Con la ley de Leovigildo comenzaba la fusión entre godos e hispanorromanos. Pero aún había un elemento de separación, que era el religioso: la distinción entre católicos y arrianos. Este asunto creará un conflicto feroz entre Leovigildo, arriano, y uno de sus hijos, Hermenegildo, convertido al catolicismo; tan feroz que el episodio terminará con la ejecución de Hermenegildo, que será beatificado después. Pero el paso decisivo lo dará otro hijo de Leovigildo, Recaredo, el heredero del trono, cuando decida convertirse al catolicismo. Fue el 6 de mayo de 589.
La última etapa en la gran unificación fue la jurídica, la leyes, porque aún seguía habiendo dos derechos: el romano y el germánico. Y quien cambió eso, en la línea de sus predecesores, fue el rey Chindasvinto, que decidió elaborar un solo código para todos. ¿Quién le ayudó en la tarea? Braulio de Zaragoza, un sacerdote discípulo de San Isidoro de Sevilla. Son dos de las grandes figuras de la cultura hispanogoda. Así nació el
Líber Iudiciorum
, llamado también Código de Recesvinto, porque fue éste, hijo de Chindasvinto, quien culminó la tarea en el año de Nuestro Señor de 654. Y Recesvinto, de paso, introdujo una novedad fundamental: fijar el tesoro de la corona, para que los reyes no pudieran aumentar sus bienes a costa de los súbditos. Un gran tipo.
A lo largo de todo este proceso, los godos habían ido construyendo en España un reino digno de ese nombre. Ahora bien, esa tarea se vendría abajo por culpa de los propios godos. ¿Qué ocurrió?
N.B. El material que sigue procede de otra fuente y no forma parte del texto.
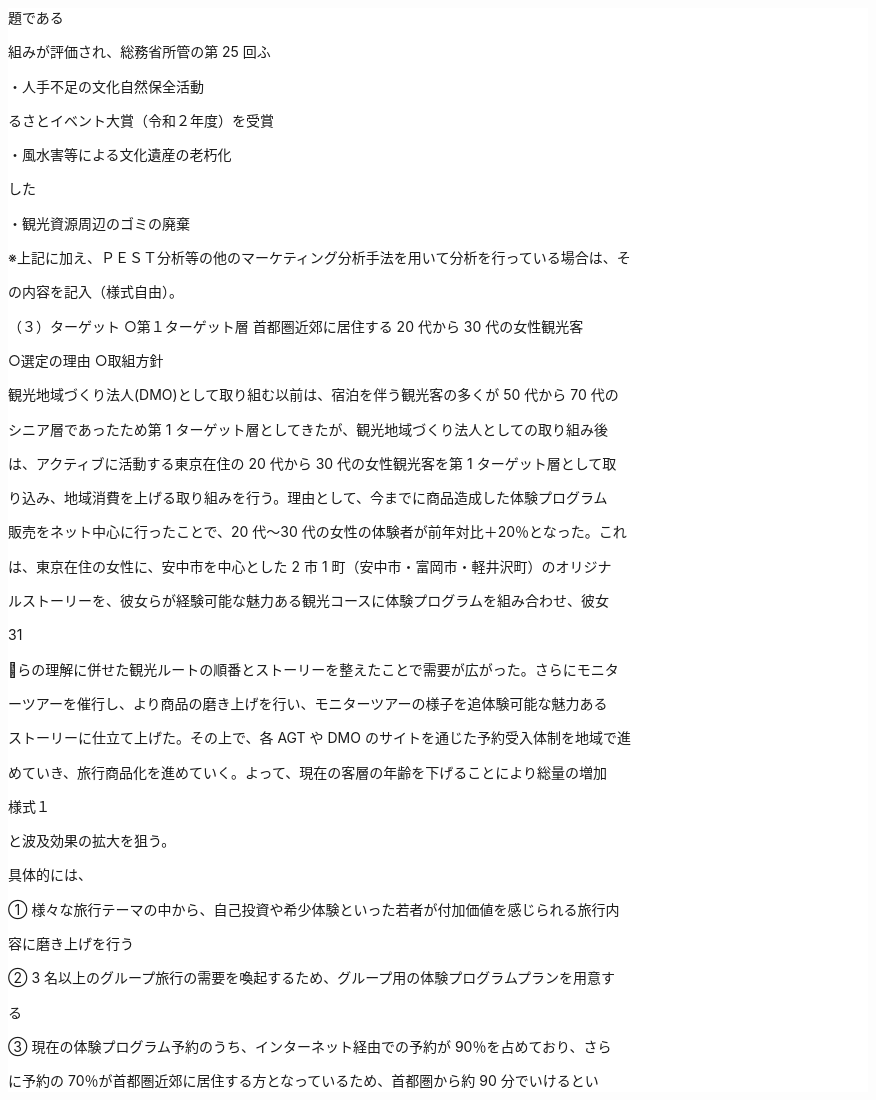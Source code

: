 題である

組みが評価され、総務省所管の第 25 回ふ

・人手不足の文化自然保全活動

るさとイベント大賞（令和２年度）を受賞

・風水害等による文化遺産の老朽化

した

・観光資源周辺のゴミの廃棄

※上記に加え、ＰＥＳＴ分析等の他のマーケティング分析手法を用いて分析を行っている場合は、そ

の内容を記入（様式自由）。

（３）ターゲット
○第１ターゲット層
首都圏近郊に居住する 20 代から 30 代の女性観光客

○選定の理由    ○取組方針

観光地域づくり法人(DMO)として取り組む以前は、宿泊を伴う観光客の多くが 50 代から 70 代の

シニア層であったため第 1 ターゲット層としてきたが、観光地域づくり法人としての取り組み後

は、アクティブに活動する東京在住の 20 代から 30 代の女性観光客を第 1 ターゲット層として取

り込み、地域消費を上げる取り組みを行う。理由として、今までに商品造成した体験プログラム

販売をネット中心に行ったことで、20 代〜30 代の女性の体験者が前年対比＋20％となった。これ

は、東京在住の女性に、安中市を中心とした 2 市 1 町（安中市・富岡市・軽井沢町）のオリジナ

ルストーリーを、彼女らが経験可能な魅力ある観光コースに体験プログラムを組み合わせ、彼女

31

らの理解に併せた観光ルートの順番とストーリーを整えたことで需要が広がった。さらにモニタ

ーツアーを催行し、より商品の磨き上げを行い、モニターツアーの様子を追体験可能な魅力ある

ストーリーに仕立て上げた。その上で、各 AGT や DMO のサイトを通じた予約受入体制を地域で進

めていき、旅行商品化を進めていく。よって、現在の客層の年齢を下げることにより総量の増加

様式１

と波及効果の拡大を狙う。

具体的には、

①  様々な旅行テーマの中から、自己投資や希少体験といった若者が付加価値を感じられる旅行内

容に磨き上げを行う

②  3 名以上のグループ旅行の需要を喚起するため、グループ用の体験プログラムプランを用意す

る

③  現在の体験プログラム予約のうち、インターネット経由での予約が 90％を占めており、さら

に予約の 70％が首都圏近郊に居住する方となっているため、首都圏から約 90 分でいけるとい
Fundamentalmente, ocurrió que los nobles, dueños de la tierra, se opusieron al poder del monarca. Hay que señalar que la monarquía, entre los godos, era en general electiva, es decir, que el rey era elegido por los nobles; cada vez que un rey quiso nombrar sucesor, hubo problemas. El sistema electivo, en apariencia más democrático que la monarquía hereditaria, sin embargo iba a desencadenar un sinfín de desastres. Numerosos reyes godos murieron asesinados por sus rivales. A partir del reinado de Wamba, todo empezó a torcerse. Las querellas entre facciones de poder se hicieron insostenibles.
A este Wamba le pasó una cosa atroz. El fue el último gran rey godo. Había intentado sofocar las revueltas de los nobles, y con éxito. También había reformado seriamente el reino, suprimiendo privilegios abusivos y creando un clima de mayor justicia. Y no sólo eso, sino que además había logrado detener una primera invasión musulmana allá por 672. Pero las facciones de nobles que le eran hostiles se conjuraron contra él, le secuestraron, le drogaron, le raparon la cabeza y le pusieron un hábito, fingiendo que el rey se había hecho monje y, por tanto, debía renunciar al trono. Así fue depuesto Wamba.